Tbilisi is in an exciting state of revival thanks to people like Zura Natroshvili, a doctor and adamant wine lover. Creating restaurants and cafes in people’s homes is a new trend in Tbilisi. They can range in size from small and intimate, to quite large and some even with the capacity to make wine. A homey feeling is created with the use of antique dishes and silverware, and the pride Georgians have in their famous level of hospitality.

georgian hospitality tbilisi

Bina n37, a rooftop restaurant and winery in the Vedzisi neighborhood, that also happens to be Natroshvili’s home, is one of the most successful and unique of this trend. Natroshvili started making wine in 2015 with a crazy idea and a dream. Though the nature of what makes up Georgian identity can be argued for days, something everyone agrees on is wine is an 8,000-year-old tradition that links Georgians from their past to the present. Returning from abroad and inspired by the popularity of the natural wine movement, Natroshvili realized producing wine was his future.

Bina 37.2

He already owned a two-story penthouse apartment, so he decided to convert one floor into a restaurant and winery despite not having a proper marani–a traditional Georgian wine cellar where terracotta qvevri (ceramic jars) are buried in the earth and used for wine production. Natroshvili converted a pool he was building for his son into a marani in the sky. Instead of filling the pool with water, he brought the earth to the eighth floor. Here, he makes wine with grapes trucked in from Kakheti. It’s wine made the traditional Georgian way, with a twist–in qvevri that are buried in the earth…in a pool above ground.

It may be the craziest urban winery in the world, let alone Georgia. The first time I visited I asked Natroshvili if he was out of his mind. HIs reply was just a laugh. The urban winery is now the setting for one of Tbilisi’s most exciting restaurants. He has created not only a space for winemaking, but also a restaurant with traditional bread ovens and a kitchen staff who create traditional and seasonal Georgian dishes you’d typically only try in a home.

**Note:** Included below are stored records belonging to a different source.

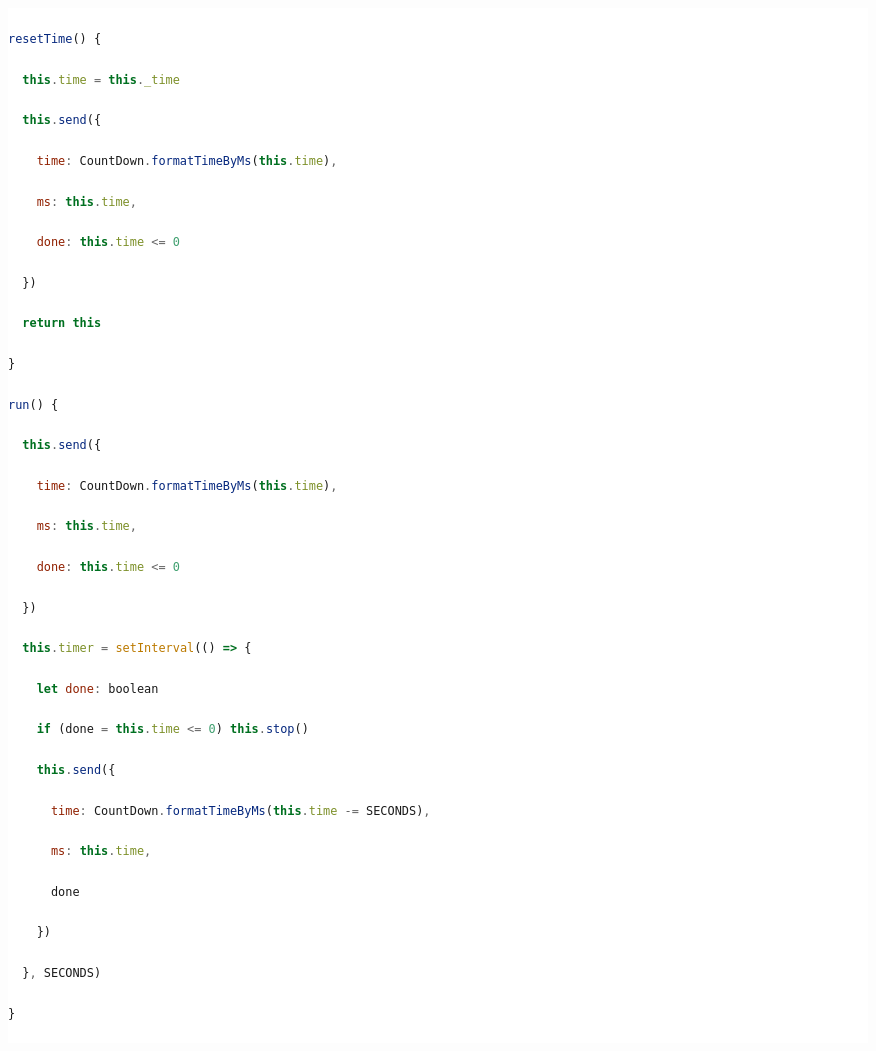 
  
```js
  
resetTime() {
  
  this.time = this._time
  
  this.send({
  
    time: CountDown.formatTimeByMs(this.time),
  
    ms: this.time,
  
    done: this.time <= 0
  
  })
  
  return this
  
}
  
run() {
  
  this.send({
  
    time: CountDown.formatTimeByMs(this.time),
  
    ms: this.time,
  
    done: this.time <= 0
  
  })
  
  this.timer = setInterval(() => {
  
    let done: boolean
  
    if (done = this.time <= 0) this.stop()
  
    this.send({
  
      time: CountDown.formatTimeByMs(this.time -= SECONDS),
  
      ms: this.time,
  
      done
  
    })
  
  }, SECONDS)
  
}
  
```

They have 43 qvevri at the moment, and they make 10 different kinds of wine. There are indoor and outdoor spaces with the capacity to fit 150 people. Despite holding what seems like a large number, the restaurant evokes the feeling of being a guest in a home. There’s often traditional Georgian music, too. It seems Natroshvili has found his rightful place in Tbilisi, as a quintessential Georgian host who makes everyone feel special and at home. After all, he reminds me, Georgians believe “a guest is a gift from God.” Indeed.